*** Dataset ***

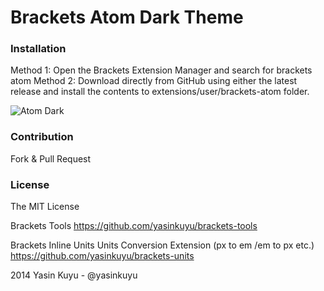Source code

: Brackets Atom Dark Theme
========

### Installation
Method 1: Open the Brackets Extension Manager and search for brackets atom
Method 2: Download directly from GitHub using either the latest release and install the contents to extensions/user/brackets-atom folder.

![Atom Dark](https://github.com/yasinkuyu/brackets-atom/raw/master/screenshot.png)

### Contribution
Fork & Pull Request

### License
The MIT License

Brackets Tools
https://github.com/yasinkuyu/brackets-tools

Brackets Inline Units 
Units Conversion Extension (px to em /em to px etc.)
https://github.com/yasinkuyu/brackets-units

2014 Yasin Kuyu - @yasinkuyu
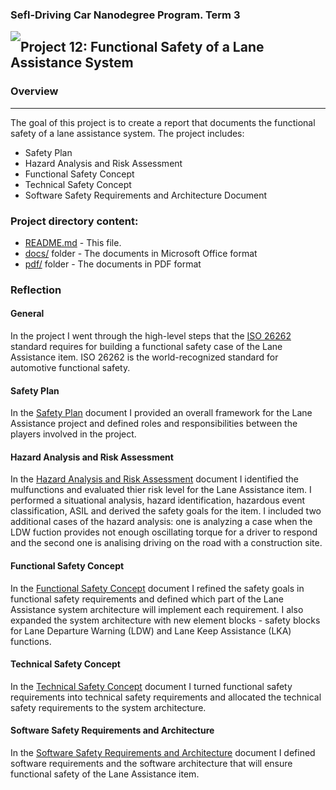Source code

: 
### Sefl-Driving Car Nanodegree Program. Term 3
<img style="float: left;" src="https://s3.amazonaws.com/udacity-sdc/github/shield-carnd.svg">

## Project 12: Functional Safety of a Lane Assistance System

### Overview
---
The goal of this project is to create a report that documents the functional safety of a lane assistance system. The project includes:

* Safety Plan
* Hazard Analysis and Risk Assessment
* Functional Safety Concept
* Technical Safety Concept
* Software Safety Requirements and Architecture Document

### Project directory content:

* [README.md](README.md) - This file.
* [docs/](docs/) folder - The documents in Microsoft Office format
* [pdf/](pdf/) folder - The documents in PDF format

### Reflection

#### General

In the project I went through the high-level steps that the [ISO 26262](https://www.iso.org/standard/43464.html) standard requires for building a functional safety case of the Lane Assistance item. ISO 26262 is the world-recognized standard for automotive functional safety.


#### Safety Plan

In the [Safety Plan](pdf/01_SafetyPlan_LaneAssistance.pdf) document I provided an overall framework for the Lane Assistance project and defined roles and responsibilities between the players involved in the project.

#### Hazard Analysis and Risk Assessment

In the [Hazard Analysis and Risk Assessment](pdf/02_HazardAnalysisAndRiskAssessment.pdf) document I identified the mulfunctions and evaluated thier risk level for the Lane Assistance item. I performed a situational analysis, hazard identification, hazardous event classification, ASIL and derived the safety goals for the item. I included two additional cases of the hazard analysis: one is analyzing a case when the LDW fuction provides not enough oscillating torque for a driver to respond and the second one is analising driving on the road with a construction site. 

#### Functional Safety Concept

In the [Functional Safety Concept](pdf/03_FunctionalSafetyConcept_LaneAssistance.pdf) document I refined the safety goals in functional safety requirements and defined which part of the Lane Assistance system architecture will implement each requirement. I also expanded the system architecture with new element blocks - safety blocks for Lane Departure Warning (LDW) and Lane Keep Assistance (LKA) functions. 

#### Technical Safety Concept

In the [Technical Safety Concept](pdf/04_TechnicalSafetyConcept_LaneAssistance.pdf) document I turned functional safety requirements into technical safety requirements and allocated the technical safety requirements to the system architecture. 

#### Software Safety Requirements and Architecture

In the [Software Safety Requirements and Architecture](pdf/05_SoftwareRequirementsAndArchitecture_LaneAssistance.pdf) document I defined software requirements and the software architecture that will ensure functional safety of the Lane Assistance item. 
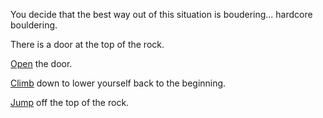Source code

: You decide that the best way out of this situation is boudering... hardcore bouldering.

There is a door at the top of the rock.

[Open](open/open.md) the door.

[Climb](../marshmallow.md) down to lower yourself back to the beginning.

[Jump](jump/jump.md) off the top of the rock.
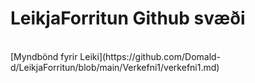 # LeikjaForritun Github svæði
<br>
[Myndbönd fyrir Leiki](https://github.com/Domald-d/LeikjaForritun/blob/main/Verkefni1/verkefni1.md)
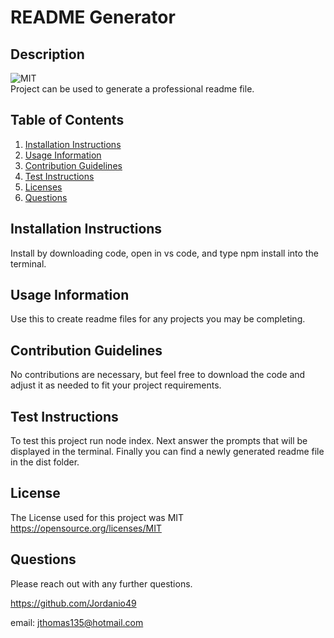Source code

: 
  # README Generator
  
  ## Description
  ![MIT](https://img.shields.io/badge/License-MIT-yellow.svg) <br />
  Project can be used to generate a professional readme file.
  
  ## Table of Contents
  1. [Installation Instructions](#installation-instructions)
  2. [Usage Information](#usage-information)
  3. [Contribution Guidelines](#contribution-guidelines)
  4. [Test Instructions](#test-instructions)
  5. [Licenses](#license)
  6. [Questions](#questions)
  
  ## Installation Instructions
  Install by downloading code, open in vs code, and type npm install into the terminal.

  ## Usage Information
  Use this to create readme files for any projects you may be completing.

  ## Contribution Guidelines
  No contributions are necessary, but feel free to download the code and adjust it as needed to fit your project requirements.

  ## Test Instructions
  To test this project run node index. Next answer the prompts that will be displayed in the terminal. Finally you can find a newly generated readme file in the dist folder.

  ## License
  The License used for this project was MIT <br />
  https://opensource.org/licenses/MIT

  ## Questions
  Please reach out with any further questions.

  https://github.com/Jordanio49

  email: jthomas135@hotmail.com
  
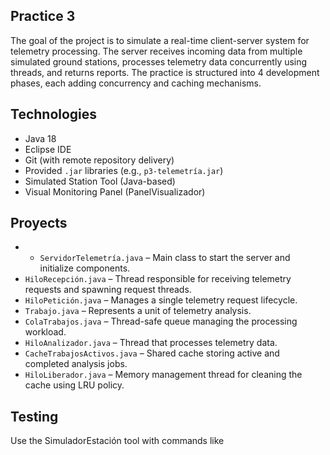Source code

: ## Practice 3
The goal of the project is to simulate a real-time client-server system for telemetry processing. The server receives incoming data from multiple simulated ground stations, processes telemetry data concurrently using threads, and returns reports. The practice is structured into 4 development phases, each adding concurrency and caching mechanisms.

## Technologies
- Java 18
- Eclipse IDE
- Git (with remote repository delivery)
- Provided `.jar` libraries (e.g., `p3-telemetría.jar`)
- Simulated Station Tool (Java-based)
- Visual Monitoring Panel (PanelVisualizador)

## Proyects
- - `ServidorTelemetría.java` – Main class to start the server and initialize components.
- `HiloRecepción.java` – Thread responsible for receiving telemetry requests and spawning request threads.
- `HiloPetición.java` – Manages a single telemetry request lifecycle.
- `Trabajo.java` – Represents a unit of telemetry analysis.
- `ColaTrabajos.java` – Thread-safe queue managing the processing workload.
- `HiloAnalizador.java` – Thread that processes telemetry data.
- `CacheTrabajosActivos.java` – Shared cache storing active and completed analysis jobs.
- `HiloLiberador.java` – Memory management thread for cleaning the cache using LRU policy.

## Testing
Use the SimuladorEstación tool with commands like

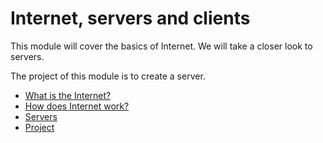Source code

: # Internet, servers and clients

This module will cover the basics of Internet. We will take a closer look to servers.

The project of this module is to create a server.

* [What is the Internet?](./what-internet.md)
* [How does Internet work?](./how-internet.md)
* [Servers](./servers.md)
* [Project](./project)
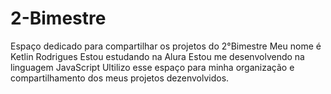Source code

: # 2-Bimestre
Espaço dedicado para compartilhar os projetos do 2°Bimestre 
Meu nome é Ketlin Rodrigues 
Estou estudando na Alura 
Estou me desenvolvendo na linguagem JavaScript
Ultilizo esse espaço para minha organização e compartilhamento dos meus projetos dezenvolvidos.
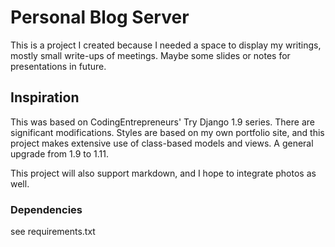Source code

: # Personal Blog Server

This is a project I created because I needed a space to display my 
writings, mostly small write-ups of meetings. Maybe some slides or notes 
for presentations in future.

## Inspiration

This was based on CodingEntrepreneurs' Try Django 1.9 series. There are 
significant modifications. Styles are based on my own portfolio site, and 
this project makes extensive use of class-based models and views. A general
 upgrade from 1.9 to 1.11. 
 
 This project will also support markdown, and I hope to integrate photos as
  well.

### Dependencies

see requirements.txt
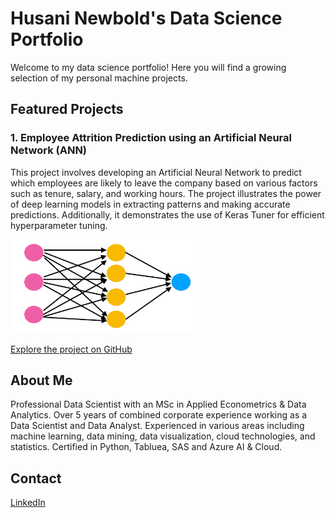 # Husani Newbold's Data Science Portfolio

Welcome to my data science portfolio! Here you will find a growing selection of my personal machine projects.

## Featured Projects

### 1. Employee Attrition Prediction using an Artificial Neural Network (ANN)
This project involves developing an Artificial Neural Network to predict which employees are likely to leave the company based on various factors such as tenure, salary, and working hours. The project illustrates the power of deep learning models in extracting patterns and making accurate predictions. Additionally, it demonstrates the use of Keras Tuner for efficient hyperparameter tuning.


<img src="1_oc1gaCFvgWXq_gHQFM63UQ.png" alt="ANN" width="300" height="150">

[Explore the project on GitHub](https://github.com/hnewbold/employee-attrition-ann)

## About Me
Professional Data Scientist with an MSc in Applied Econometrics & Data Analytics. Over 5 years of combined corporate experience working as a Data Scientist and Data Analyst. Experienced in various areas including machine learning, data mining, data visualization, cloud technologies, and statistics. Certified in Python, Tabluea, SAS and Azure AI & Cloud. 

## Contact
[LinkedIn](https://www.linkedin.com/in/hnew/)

*** End of Dataset ***

• **What you have to do**:
Every record should come back exactly as it is, though none of the pictures should.

• **Output**:
Source code

: Brackets Atom Dark Theme
========

### Installation
Method 1: Open the Brackets Extension Manager and search for brackets atom
Method 2: Download directly from GitHub using either the latest release and install the contents to extensions/user/brackets-atom folder.

![Atom Dark](https://github.com/yasinkuyu/brackets-atom/raw/master/screenshot.png)

### Contribution
Fork & Pull Request

### License
The MIT License

Brackets Tools
https://github.com/yasinkuyu/brackets-tools

Brackets Inline Units 
Units Conversion Extension (px to em /em to px etc.)
https://github.com/yasinkuyu/brackets-units

2014 Yasin Kuyu - @yasinkuyu
Source code

: 
### Sefl-Driving Car Nanodegree Program. Term 3
<img style="float: left;" src="https://s3.amazonaws.com/udacity-sdc/github/shield-carnd.svg">

## Project 12: Functional Safety of a Lane Assistance System

### Overview
---
The goal of this project is to create a report that documents the functional safety of a lane assistance system. The project includes:

* Safety Plan
* Hazard Analysis and Risk Assessment
* Functional Safety Concept
* Technical Safety Concept
* Software Safety Requirements and Architecture Document

### Project directory content:

* [README.md](README.md) - This file.
* [docs/](docs/) folder - The documents in Microsoft Office format
* [pdf/](pdf/) folder - The documents in PDF format

### Reflection

#### General

In the project I went through the high-level steps that the [ISO 26262](https://www.iso.org/standard/43464.html) standard requires for building a functional safety case of the Lane Assistance item. ISO 26262 is the world-recognized standard for automotive functional safety.


#### Safety Plan

In the [Safety Plan](pdf/01_SafetyPlan_LaneAssistance.pdf) document I provided an overall framework for the Lane Assistance project and defined roles and responsibilities between the players involved in the project.

#### Hazard Analysis and Risk Assessment

In the [Hazard Analysis and Risk Assessment](pdf/02_HazardAnalysisAndRiskAssessment.pdf) document I identified the mulfunctions and evaluated thier risk level for the Lane Assistance item. I performed a situational analysis, hazard identification, hazardous event classification, ASIL and derived the safety goals for the item. I included two additional cases of the hazard analysis: one is analyzing a case when the LDW fuction provides not enough oscillating torque for a driver to respond and the second one is analising driving on the road with a construction site. 

#### Functional Safety Concept

In the [Functional Safety Concept](pdf/03_FunctionalSafetyConcept_LaneAssistance.pdf) document I refined the safety goals in functional safety requirements and defined which part of the Lane Assistance system architecture will implement each requirement. I also expanded the system architecture with new element blocks - safety blocks for Lane Departure Warning (LDW) and Lane Keep Assistance (LKA) functions. 

#### Technical Safety Concept

In the [Technical Safety Concept](pdf/04_TechnicalSafetyConcept_LaneAssistance.pdf) document I turned functional safety requirements into technical safety requirements and allocated the technical safety requirements to the system architecture. 

#### Software Safety Requirements and Architecture

In the [Software Safety Requirements and Architecture](pdf/05_SoftwareRequirementsAndArchitecture_LaneAssistance.pdf) document I defined software requirements and the software architecture that will ensure functional safety of the Lane Assistance item. 
Source code

: You decide that the best way out of this situation is boudering... hardcore bouldering.

There is a door at the top of the rock.

[Open](open/open.md) the door.

[Climb](../marshmallow.md) down to lower yourself back to the beginning.

[Jump](jump/jump.md) off the top of the rock.
 # LeikjaForritun Github svæði
<br>
[Myndbönd fyrir Leiki](https://github.com/Domald-d/LeikjaForritun/blob/main/Verkefni1/verkefni1.md)
Source code

: 
  # README Generator
  
  ## Description
  ![MIT](https://img.shields.io/badge/License-MIT-yellow.svg) <br />
  Project can be used to generate a professional readme file.
  
  ## Table of Contents
  1. [Installation Instructions](#installation-instructions)
  2. [Usage Information](#usage-information)
  3. [Contribution Guidelines](#contribution-guidelines)
  4. [Test Instructions](#test-instructions)
  5. [Licenses](#license)
  6. [Questions](#questions)
  
  ## Installation Instructions
  Install by downloading code, open in vs code, and type npm install into the terminal.

  ## Usage Information
  Use this to create readme files for any projects you may be completing.

  ## Contribution Guidelines
  No contributions are necessary, but feel free to download the code and adjust it as needed to fit your project requirements.

  ## Test Instructions
  To test this project run node index. Next answer the prompts that will be displayed in the terminal. Finally you can find a newly generated readme file in the dist folder.

  ## License
  The License used for this project was MIT <br />
  https://opensource.org/licenses/MIT

  ## Questions
  Please reach out with any further questions.

  https://github.com/Jordanio49

  email: jthomas135@hotmail.com
  
Source code

: ## Practice 3
The goal of the project is to simulate a real-time client-server system for telemetry processing. The server receives incoming data from multiple simulated ground stations, processes telemetry data concurrently using threads, and returns reports. The practice is structured into 4 development phases, each adding concurrency and caching mechanisms.

## Technologies
- Java 18
- Eclipse IDE
- Git (with remote repository delivery)
- Provided `.jar` libraries (e.g., `p3-telemetría.jar`)
- Simulated Station Tool (Java-based)
- Visual Monitoring Panel (PanelVisualizador)

## Proyects
- - `ServidorTelemetría.java` – Main class to start the server and initialize components.
- `HiloRecepción.java` – Thread responsible for receiving telemetry requests and spawning request threads.
- `HiloPetición.java` – Manages a single telemetry request lifecycle.
- `Trabajo.java` – Represents a unit of telemetry analysis.
- `ColaTrabajos.java` – Thread-safe queue managing the processing workload.
- `HiloAnalizador.java` – Thread that processes telemetry data.
- `CacheTrabajosActivos.java` – Shared cache storing active and completed analysis jobs.
- `HiloLiberador.java` – Memory management thread for cleaning the cache using LRU policy.

## Testing
Use the SimuladorEstación tool with commands like

Source code

: # Internet, servers and clients

This module will cover the basics of Internet. We will take a closer look to servers.

The project of this module is to create a server.

* [What is the Internet?](./what-internet.md)
* [How does Internet work?](./how-internet.md)
* [Servers](./servers.md)
* [Project](./project)
Source code

: # 2-Bimestre
Espaço dedicado para compartilhar os projetos do 2°Bimestre 
Meu nome é Ketlin Rodrigues 
Estou estudando na Alura 
Estou me desenvolvendo na linguagem JavaScript
Ultilizo esse espaço para minha organização e compartilhamento dos meus projetos dezenvolvidos.
Source code

: # Personal Blog Server

This is a project I created because I needed a space to display my 
writings, mostly small write-ups of meetings. Maybe some slides or notes 
for presentations in future.

## Inspiration

This was based on CodingEntrepreneurs' Try Django 1.9 series. There are 
significant modifications. Styles are based on my own portfolio site, and 
this project makes extensive use of class-based models and views. A general
 upgrade from 1.9 to 1.11. 
 
 This project will also support markdown, and I hope to integrate photos as
  well.

### Dependencies

see requirements.txt
 # Husani Newbold's Data Science Portfolio

Welcome to my data science portfolio! Here you will find a growing selection of my personal machine projects.

## Featured Projects

### 1. Employee Attrition Prediction using an Artificial Neural Network (ANN)
This project involves developing an Artificial Neural Network to predict which employees are likely to leave the company based on various factors such as tenure, salary, and working hours. The project illustrates the power of deep learning models in extracting patterns and making accurate predictions. Additionally, it demonstrates the use of Keras Tuner for efficient hyperparameter tuning.


<img src="1_oc1gaCFvgWXq_gHQFM63UQ.png" alt="ANN" width="300" height="150">

[Explore the project on GitHub](https://github.com/hnewbold/employee-attrition-ann)

## About Me
Professional Data Scientist with an MSc in Applied Econometrics & Data Analytics. Over 5 years of combined corporate experience working as a Data Scientist and Data Analyst. Experienced in various areas including machine learning, data mining, data visualization, cloud technologies, and statistics. Certified in Python, Tabluea, SAS and Azure AI & Cloud. 

## Contact
[LinkedIn](https://www.linkedin.com/in/hnew/)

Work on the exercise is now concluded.